Ingredients.—3 lbs. of flour, 6 oz. of butter or good dripping, 6 oz. of moist sugar, 6 oz. of currants, ½ oz. of pounded allspice, 2 tablespoonfuls of fresh yeast, 1 pint of new milk. Mode.—Rub the butter into the flour; add the sugar, currants, and allspice; warm the milk, stir to it the yeast, and mix the whole into a dough; knead it well, and put it into 6 buttered tins; place them near the fire for nearly an hour for the dough to rise, then bake the cakes in a good oven from 1 to 1¼ hour.

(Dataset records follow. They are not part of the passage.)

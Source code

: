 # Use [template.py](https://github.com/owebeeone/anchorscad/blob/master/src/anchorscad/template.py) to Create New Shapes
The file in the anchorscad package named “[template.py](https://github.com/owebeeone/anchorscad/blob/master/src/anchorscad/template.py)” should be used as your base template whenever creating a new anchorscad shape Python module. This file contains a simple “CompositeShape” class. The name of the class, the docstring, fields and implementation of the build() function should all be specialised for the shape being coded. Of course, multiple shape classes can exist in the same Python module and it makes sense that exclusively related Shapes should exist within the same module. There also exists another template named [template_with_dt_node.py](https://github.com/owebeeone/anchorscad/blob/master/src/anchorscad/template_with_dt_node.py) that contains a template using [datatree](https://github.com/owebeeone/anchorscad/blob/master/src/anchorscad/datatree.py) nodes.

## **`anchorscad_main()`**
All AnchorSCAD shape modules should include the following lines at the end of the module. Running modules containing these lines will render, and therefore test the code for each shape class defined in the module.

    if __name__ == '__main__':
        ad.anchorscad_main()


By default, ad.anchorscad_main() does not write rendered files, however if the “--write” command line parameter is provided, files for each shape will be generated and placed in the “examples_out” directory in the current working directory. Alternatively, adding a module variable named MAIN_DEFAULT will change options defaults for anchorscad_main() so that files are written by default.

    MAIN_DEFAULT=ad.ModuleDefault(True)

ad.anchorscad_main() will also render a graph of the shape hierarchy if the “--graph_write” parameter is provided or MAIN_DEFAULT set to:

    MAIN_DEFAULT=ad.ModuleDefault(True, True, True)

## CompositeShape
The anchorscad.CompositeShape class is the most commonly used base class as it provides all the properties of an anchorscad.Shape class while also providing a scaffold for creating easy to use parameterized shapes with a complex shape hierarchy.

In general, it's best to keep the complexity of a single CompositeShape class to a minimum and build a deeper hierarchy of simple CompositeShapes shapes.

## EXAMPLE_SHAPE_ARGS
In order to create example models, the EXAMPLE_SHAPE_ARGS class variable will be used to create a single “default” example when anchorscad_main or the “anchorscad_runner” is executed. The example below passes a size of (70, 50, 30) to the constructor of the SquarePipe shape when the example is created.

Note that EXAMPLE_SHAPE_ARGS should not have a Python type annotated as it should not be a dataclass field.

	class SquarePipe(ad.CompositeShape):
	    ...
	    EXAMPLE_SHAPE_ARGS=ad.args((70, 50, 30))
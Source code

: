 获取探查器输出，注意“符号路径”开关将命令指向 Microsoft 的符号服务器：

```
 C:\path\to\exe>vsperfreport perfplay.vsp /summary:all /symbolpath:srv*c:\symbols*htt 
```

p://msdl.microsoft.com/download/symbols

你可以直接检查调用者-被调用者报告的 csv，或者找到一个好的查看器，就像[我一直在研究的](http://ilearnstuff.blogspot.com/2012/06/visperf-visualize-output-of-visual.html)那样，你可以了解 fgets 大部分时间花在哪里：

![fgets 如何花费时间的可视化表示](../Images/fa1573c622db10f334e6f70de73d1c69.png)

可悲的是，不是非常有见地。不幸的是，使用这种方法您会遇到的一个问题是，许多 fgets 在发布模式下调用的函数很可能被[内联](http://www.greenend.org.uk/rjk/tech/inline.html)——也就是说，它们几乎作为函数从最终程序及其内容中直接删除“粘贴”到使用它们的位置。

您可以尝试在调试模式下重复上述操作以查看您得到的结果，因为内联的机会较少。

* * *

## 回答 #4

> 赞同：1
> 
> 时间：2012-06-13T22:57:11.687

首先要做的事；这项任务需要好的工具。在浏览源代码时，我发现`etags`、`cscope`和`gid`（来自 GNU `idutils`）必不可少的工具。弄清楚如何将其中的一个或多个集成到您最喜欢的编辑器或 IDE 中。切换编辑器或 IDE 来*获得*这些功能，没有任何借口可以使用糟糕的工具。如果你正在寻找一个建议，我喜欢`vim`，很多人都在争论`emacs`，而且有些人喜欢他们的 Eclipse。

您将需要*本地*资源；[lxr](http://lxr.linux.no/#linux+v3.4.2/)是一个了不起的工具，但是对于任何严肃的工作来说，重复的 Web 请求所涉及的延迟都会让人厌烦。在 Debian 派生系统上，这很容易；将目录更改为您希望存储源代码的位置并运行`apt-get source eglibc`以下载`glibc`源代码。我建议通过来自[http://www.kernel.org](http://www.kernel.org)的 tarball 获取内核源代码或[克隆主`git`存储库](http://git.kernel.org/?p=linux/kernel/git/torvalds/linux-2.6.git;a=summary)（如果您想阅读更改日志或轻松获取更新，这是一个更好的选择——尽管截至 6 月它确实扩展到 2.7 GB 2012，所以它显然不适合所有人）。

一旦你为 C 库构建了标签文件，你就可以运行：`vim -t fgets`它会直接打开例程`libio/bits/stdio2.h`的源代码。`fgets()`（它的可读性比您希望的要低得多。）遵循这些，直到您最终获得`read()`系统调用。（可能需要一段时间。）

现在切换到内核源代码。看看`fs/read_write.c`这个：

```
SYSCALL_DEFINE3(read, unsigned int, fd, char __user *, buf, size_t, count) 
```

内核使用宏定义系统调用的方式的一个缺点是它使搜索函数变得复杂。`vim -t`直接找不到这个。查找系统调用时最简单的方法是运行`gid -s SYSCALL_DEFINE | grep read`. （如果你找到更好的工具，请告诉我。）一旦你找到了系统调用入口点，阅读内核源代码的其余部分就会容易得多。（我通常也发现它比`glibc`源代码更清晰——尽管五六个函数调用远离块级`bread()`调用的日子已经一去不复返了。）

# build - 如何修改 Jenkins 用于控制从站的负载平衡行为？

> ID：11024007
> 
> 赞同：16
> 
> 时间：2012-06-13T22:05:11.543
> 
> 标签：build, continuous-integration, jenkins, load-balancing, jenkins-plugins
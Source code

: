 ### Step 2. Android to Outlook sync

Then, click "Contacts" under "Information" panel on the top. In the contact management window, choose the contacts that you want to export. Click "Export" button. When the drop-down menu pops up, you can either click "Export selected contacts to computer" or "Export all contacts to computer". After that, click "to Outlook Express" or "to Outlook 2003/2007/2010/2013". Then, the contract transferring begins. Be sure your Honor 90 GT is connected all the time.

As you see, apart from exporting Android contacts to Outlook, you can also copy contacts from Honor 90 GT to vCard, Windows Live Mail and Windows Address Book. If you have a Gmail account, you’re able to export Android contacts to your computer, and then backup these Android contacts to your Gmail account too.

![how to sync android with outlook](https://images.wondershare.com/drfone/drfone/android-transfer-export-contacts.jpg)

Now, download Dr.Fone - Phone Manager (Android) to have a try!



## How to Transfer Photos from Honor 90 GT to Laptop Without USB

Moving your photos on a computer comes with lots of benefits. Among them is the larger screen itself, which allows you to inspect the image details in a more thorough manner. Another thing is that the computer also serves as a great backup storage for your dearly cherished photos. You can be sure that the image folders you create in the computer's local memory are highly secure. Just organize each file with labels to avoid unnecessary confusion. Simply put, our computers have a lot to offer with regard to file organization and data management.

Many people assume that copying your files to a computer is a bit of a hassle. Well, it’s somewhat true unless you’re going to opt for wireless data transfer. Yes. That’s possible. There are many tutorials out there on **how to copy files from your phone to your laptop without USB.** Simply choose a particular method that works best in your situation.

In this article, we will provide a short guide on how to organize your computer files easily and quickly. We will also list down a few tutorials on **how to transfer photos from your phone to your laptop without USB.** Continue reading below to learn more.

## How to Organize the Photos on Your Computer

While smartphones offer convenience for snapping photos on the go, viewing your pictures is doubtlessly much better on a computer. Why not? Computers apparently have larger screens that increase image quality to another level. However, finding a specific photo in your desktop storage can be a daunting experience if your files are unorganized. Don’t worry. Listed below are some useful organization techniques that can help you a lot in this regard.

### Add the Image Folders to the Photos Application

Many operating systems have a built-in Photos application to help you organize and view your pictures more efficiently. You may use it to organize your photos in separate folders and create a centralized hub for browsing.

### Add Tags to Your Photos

To ascertain when they are done, plunge a clean knife into the middle, and if on withdrawal it comes out clean, the cakes are done. Time.—1 to 1¼ hour. Average cost, 1s. 8d. Sufficient to make 6 small cakes.
PLUM CAKE, a Nice.
Ingredients.—1 lb. of flour, ¼ lb. of butter, ½ lb. of sugar, ½ lb. of currants, 2 oz. of candied lemon-peel, ½ pint of milk, 1 teaspoonful of ammonia or carbonate of soda. Mode.—Put the flour into a basin with the sugar, currants, and sliced candied peel; beat the butter to a cream, and mix all these ingredients together with the milk. Stir the ammonia into 2 tablespoonfuls of milk; add it to the dough, and beat the whole well, until everything is thoroughly mixed. Put the dough into a buttered tin, and bake the cake from 1½ to 2 hours. Time.—1½
to 2 hours. Average cost, 1s. 3d.
Seasonable at any time.
PLUM JAM.
Ingredients.—To every lb. of plums, weighed before being stoned, allow ¾ lb. of loaf sugar. Mode.—In making plum jam, the quantity of sugar for each lb. of fruit must be regulated by the quality and size of the fruit, some plums requiring much more sugar than others. Divide the plums, take out the stones, and put them on to large dishes, with roughly-pounded sugar sprinkled over them in the above proportion, and let them remain for one day; then put them into a preserving-pan, stand them by the side of the fire to simmer gently for about ½ hour, and then boil them rapidly for another 15 minutes. The scum must be carefully removed as it rises, and the jam must be well stirred all the time, or it will burn at the bottom of the pan, and so spoil the colour and flavour of the preserve. Some of the stones may be cracked, and a few kernels added to the jam just before it is done: these impart a very delicious flavour to the plums. The above proportion of sugar would answer for Orleans plums; the Impératrice, Magnum-bonum, and Winesour would not require quite so much. Time.—½ hour to simmer gently, ¼ hour to boil rapidly. Best plums for preserving.—Violets, Mussels, Orleans, Impératrice, Magnum-bonum, and Winesour. Seasonable from the end of July to the beginning of October.
PLUM PUDDING, Baked.
Ingredients.—2 lbs. of flour, 1 lb. of currants, 1 lb. of raisins, 1 lb. of suet, 2 eggs, 1 pint of milk, a few slices of candied peel. Mode.—Chop the suet finely; mix it with the flour, currants, stoned raisins, and candied peel; moisten with the well-beaten eggs, and add sufficient milk to make the pudding of the consistency of very thick batter. Put it into a buttered dish, and bake in a good oven from 2¼ to 2½ hours; turn it out, strew sifted sugar over, and serve. For a very plain pudding, use only half the quantity of fruit, omit the eggs, and substitute milk or water for them. The above ingredients make a large family pudding; for a small one, half the quantity will be found ample; but it must be baked quite 1½ hour. Time.—Large pudding, 2¼ to 2½ hours; half the size, 1½ hour. Average cost, 2s. 6d. Sufficient for 9 or 10 persons. Seasonable in winter.